Strong signals look like:
- Explaining complex ideas simply
- Saying “I don’t know yet” early
- Writing Slack messages that are clear, short, and decisive
No essays. No riddles. No performative cleverness.
If people can’t understand each other instantly, the folkabuss veers off the road.
4. Default to Trust
Trust isn’t a nice-to-have — it’s fuel.
These people:
- Assume positive intent
- Share information freely
- Don’t hoard context or need constant validation
If trust breaks down, you’re no longer building.
You’re driving with the handbrake on.
5. Product-Minded Engineers
Everyone in the folkabuss must care about:
- Why this exists
- What tradeoffs are being made
- Whether something actually makes sense
They push back — respectfully — when needed.
There is no room for ticket-takers in a vehicle this small.
Second: Skills That Overlap (On Purpose)
A folkabuss team doesn’t need mythical creatures.
It needs overlapping competence and shared ownership.
1. T-Shaped, Not Precious
Each person should have:
- One clear strength (backend, infra, data, frontend, domain)
- Willingness to work outside it without drama
If someone refuses to touch “that part of the codebase,”
they’re too big for the folkabuss.
Everyone helps push when the engine stalls.
2. Comfort With Ambiguity
Small teams live in fog. Permanently.
Strong engineers:
- Start with fuzzy problems
- Make progress without perfect requirements
- Adapt when the route changes mid-week
If ambiguity causes paralysis, the folkabuss doesn’t move.
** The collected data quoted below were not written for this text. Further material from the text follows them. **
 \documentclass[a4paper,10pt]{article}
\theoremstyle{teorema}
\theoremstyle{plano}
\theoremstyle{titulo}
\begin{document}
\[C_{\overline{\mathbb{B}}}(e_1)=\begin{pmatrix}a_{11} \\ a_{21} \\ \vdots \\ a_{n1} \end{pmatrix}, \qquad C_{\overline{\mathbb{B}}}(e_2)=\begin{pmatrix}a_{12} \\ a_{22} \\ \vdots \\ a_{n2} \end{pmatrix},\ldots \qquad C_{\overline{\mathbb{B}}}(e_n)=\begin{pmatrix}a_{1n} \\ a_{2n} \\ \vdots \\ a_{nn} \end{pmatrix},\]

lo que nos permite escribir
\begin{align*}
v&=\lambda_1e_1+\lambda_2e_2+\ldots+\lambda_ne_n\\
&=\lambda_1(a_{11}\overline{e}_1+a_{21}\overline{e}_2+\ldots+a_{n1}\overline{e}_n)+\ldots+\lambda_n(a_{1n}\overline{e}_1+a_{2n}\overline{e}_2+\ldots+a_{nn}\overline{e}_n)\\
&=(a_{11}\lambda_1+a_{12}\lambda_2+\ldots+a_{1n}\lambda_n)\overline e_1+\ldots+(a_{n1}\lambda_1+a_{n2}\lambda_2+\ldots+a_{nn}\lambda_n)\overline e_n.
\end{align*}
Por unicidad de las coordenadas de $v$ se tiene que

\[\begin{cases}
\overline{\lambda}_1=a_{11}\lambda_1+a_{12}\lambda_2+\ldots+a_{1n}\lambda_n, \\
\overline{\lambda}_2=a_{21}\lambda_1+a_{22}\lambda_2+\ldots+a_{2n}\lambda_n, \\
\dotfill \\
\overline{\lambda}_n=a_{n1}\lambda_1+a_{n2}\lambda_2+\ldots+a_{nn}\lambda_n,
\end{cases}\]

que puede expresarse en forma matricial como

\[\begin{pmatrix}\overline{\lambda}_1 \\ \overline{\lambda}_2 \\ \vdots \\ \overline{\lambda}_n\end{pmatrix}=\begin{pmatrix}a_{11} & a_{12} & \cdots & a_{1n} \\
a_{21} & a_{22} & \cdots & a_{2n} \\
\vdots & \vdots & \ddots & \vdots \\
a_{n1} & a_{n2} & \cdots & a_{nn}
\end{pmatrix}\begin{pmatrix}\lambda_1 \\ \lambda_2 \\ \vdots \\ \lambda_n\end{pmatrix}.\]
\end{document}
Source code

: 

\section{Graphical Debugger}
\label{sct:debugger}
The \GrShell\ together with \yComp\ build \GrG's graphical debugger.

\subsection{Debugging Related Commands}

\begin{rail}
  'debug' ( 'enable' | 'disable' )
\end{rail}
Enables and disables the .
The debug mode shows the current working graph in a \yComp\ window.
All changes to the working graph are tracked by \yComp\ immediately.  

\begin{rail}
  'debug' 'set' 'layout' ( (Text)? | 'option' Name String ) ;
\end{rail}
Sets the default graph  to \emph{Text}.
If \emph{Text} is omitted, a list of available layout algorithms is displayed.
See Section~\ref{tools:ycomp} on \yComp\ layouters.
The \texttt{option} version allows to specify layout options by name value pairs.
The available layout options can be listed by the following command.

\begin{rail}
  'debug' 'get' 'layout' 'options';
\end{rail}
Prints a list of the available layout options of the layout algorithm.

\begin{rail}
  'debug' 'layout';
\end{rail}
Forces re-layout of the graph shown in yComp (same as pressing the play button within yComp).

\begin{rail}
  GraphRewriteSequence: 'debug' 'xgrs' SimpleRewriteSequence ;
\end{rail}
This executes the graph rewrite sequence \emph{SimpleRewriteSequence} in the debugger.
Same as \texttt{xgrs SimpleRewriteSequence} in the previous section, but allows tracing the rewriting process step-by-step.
3. Debugging Beats Raw Coding
At this scale, debugging is the real superpower.
Look for people who:
- Reason from symptoms to causes
- Instrument before guessing
- Narrow scope instead of flailing
Debuggers scale. Coders don’t.
When something rattles in a folkabuss, you need someone who can find the sound — not rev the engine harder.
Third: Dynamics You Must Design, Not Hope For
In a folkabuss, dynamics don’t “emerge.”
They either get designed — or they fail quietly.
1. Psychological Safety > Brilliance
People must feel safe to:
- Ask “stupid” questions
- Admit uncertainty
- Call out risk early
Silent fear kills small teams faster than bad code.
2. Shared Standards, Not Rigid Rules
Judgment beats process at this size.
That means:
- “We care about quality” beats “always do X”
- Reviews focus on reasoning, not style
- Process supports thinking — it doesn’t replace it
Process bloat is how you turn a folkabuss into a parked museum piece.
3. Fast Feedback Is Sacred
Speed is the only real advantage you have.
Protect it by:
- Keeping PRs small
- Making decisions quickly
- Course-correcting often
If feedback loops slow down, the folkabuss doesn’t just slow — it overheats.
The Real North Star
“1 engineer, 1 month, 1 million lines of code” is a fun provocation.
But the real metric for a folkabuss team is this:
How much impact can nine people create without losing trust, speed, or judgment?
A team like this isn’t meant to scale indefinitely.
It’s meant to move impossibly fast in one direction and deliver real results.
The folkabuss isn’t about building for investors.
It’s about building for impact — shipping products that matter, solving problems that count, and doing it with a team small enough that everyone knows what everyone else is doing.
Windows down, engine humming, everyone pushing together.
That’s how you build something that actually matters.